On the 21st of last month, Donald Trump was officially inaugurated as the President of the United States, and it has become clear within the space of little more than a week that all of those controversial, and in some instances ludicrous, statements he made on the road to the White House… well, he meant them.
The Mexican wall will be built, and he intends to make the Mexicans pay for it through the imposition of a 20% border wall tax on all Mexican imports. And whilst we’re on the topic of protectionist policy, President Trump has also launched a volley of hostile statements and tweets at China threatening to impose heavy tariffs on Chinese manufactured goods – the first salvo no doubt of a tit-for-tat trade war which will inevitably erupt in response.
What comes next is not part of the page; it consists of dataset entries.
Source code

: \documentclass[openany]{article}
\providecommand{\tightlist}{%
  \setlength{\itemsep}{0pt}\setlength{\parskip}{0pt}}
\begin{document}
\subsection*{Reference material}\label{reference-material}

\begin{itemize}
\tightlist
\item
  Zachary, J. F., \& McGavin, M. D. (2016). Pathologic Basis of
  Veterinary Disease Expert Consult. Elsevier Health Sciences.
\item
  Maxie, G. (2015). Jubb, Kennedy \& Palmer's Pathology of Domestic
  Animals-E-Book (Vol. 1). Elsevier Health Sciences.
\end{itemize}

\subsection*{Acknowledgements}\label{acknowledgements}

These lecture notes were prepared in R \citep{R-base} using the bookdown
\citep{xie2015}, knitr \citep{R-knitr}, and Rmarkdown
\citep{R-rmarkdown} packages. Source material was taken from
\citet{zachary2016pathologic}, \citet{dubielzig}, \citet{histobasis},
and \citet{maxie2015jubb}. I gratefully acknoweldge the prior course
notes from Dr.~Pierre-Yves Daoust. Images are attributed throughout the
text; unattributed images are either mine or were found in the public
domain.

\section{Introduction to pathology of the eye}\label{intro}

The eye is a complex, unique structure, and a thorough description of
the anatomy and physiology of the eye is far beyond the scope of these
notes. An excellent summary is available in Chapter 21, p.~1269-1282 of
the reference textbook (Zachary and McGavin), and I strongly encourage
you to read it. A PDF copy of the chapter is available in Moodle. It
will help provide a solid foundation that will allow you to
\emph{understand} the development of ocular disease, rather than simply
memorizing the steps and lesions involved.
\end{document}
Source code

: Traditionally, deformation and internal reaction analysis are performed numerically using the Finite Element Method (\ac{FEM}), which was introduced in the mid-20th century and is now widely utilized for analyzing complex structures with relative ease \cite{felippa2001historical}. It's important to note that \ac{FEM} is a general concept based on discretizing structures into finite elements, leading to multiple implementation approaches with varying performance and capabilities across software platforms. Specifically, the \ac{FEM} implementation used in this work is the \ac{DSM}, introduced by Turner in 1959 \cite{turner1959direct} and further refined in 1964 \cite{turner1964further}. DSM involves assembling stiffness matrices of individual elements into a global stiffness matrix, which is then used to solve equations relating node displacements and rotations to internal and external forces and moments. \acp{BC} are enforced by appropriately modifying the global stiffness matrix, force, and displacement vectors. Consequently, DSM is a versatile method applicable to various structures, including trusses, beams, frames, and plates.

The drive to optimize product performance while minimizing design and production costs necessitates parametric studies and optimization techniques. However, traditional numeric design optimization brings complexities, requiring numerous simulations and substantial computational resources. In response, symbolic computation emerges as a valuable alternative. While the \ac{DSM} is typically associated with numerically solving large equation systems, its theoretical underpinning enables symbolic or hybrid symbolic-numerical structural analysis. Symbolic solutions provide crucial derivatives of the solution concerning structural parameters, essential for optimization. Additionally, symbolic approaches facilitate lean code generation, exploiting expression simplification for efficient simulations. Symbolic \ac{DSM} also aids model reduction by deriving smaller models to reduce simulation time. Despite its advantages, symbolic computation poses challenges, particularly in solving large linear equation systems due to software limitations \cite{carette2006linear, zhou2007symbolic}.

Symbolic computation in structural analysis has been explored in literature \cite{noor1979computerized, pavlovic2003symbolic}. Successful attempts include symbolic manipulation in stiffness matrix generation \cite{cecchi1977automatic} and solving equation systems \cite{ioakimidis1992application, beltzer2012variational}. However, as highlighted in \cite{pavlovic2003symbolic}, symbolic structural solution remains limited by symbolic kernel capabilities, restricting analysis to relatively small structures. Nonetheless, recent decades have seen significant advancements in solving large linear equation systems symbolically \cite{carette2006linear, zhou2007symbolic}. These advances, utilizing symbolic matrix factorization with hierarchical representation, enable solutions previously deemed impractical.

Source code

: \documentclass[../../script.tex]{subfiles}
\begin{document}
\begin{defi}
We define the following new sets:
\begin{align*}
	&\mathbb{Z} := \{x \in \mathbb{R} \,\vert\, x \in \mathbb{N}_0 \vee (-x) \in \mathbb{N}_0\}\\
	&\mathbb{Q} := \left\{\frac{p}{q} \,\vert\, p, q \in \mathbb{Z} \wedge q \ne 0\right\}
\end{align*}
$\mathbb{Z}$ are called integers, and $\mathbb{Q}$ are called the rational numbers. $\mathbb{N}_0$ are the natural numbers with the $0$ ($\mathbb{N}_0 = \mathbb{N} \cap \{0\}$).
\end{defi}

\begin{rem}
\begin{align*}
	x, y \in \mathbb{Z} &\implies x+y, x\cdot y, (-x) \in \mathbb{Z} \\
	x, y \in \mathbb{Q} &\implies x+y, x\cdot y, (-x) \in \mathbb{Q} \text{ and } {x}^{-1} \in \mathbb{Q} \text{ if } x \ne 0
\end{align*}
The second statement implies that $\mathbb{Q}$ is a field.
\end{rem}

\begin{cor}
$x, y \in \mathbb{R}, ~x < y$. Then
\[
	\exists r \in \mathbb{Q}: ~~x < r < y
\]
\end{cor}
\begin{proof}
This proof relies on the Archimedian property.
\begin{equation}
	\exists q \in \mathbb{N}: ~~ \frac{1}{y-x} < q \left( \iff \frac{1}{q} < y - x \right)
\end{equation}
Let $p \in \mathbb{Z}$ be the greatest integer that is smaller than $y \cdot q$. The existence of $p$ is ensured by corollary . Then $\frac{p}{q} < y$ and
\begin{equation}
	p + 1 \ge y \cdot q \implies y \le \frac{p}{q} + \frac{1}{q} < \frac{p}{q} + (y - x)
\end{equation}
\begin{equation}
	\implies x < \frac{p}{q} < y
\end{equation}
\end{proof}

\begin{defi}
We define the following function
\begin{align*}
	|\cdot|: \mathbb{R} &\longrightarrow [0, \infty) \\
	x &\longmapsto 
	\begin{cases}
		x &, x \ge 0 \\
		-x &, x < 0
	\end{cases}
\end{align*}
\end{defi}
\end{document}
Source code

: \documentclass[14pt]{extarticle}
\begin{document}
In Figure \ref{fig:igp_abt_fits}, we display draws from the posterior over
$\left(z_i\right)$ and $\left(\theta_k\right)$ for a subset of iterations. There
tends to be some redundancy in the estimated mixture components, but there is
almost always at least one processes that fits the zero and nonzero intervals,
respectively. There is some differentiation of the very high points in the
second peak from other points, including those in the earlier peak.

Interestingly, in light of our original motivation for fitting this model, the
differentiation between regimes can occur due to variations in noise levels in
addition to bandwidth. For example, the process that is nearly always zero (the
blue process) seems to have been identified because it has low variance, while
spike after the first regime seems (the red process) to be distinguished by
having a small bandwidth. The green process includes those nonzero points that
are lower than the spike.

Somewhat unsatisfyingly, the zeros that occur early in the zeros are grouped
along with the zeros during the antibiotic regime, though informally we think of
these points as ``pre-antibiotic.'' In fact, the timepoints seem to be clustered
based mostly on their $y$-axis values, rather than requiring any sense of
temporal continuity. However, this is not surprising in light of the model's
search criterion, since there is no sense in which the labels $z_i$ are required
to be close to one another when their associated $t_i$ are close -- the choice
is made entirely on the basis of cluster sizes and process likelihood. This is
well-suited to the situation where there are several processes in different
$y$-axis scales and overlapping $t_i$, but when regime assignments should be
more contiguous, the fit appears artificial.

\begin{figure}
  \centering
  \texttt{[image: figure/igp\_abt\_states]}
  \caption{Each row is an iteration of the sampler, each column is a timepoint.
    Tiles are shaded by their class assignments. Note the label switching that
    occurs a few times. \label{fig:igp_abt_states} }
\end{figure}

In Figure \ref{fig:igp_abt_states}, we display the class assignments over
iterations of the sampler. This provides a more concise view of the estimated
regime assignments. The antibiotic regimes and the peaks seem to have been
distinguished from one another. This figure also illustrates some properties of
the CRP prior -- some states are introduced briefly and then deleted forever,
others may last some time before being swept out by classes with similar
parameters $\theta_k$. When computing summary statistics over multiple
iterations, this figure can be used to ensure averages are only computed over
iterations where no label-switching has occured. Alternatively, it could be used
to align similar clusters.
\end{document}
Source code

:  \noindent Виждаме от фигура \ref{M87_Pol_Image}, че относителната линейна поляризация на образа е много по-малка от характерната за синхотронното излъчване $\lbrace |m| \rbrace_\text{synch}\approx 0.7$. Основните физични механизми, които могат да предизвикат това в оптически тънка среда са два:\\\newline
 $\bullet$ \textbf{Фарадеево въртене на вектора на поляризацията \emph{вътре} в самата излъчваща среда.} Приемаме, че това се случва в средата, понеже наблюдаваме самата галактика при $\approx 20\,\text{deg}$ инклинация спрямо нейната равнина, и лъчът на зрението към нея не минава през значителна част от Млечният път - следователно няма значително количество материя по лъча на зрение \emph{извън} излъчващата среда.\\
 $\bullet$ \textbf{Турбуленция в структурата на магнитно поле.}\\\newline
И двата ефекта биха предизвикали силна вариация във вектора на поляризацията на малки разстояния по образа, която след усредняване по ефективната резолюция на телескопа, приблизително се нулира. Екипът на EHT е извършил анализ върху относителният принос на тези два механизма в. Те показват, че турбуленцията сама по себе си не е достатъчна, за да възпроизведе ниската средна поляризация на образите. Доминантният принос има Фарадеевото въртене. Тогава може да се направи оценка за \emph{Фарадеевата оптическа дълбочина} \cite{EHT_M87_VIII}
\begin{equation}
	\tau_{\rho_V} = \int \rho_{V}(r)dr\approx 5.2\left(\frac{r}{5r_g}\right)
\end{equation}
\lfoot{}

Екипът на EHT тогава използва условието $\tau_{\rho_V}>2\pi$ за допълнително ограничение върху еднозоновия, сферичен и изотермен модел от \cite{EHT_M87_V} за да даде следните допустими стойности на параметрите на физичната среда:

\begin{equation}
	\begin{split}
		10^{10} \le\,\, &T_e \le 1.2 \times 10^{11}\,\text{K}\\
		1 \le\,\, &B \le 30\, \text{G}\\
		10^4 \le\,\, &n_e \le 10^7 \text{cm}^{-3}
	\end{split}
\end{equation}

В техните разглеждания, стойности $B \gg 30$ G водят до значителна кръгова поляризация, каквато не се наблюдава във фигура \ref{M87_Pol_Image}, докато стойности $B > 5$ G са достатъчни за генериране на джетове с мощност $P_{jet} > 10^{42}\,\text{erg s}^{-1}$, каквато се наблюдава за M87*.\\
Then there’s the 90-day travel ban on anybody born from a number of Middle Eastern countries, and the looming threat of mass deportations of the 11 million Mexican immigrants who moved to America for a better life – all part of a new immigration policy which is not without a sense of irony, coming from a country which wouldn’t exist as we know it were it not for immigrants. Naturally, the world has united in outrage, and even the originally pro-Trump markets are now a tad jittery about what the future holds.
By all intents and purposes, the liberal world order that has existed since the end of World War II, and the move toward a world of free-trade between multilateral trading blocs is dead in the water. The new Trump administration saw to that when it pulled the plug on American membership of the far-reaching TTIP.
The world is on the cusp of great change, for better or ill, especially for the business community. Ladies and gentlemen, put on your helmets – it’s going to be an interesting four years.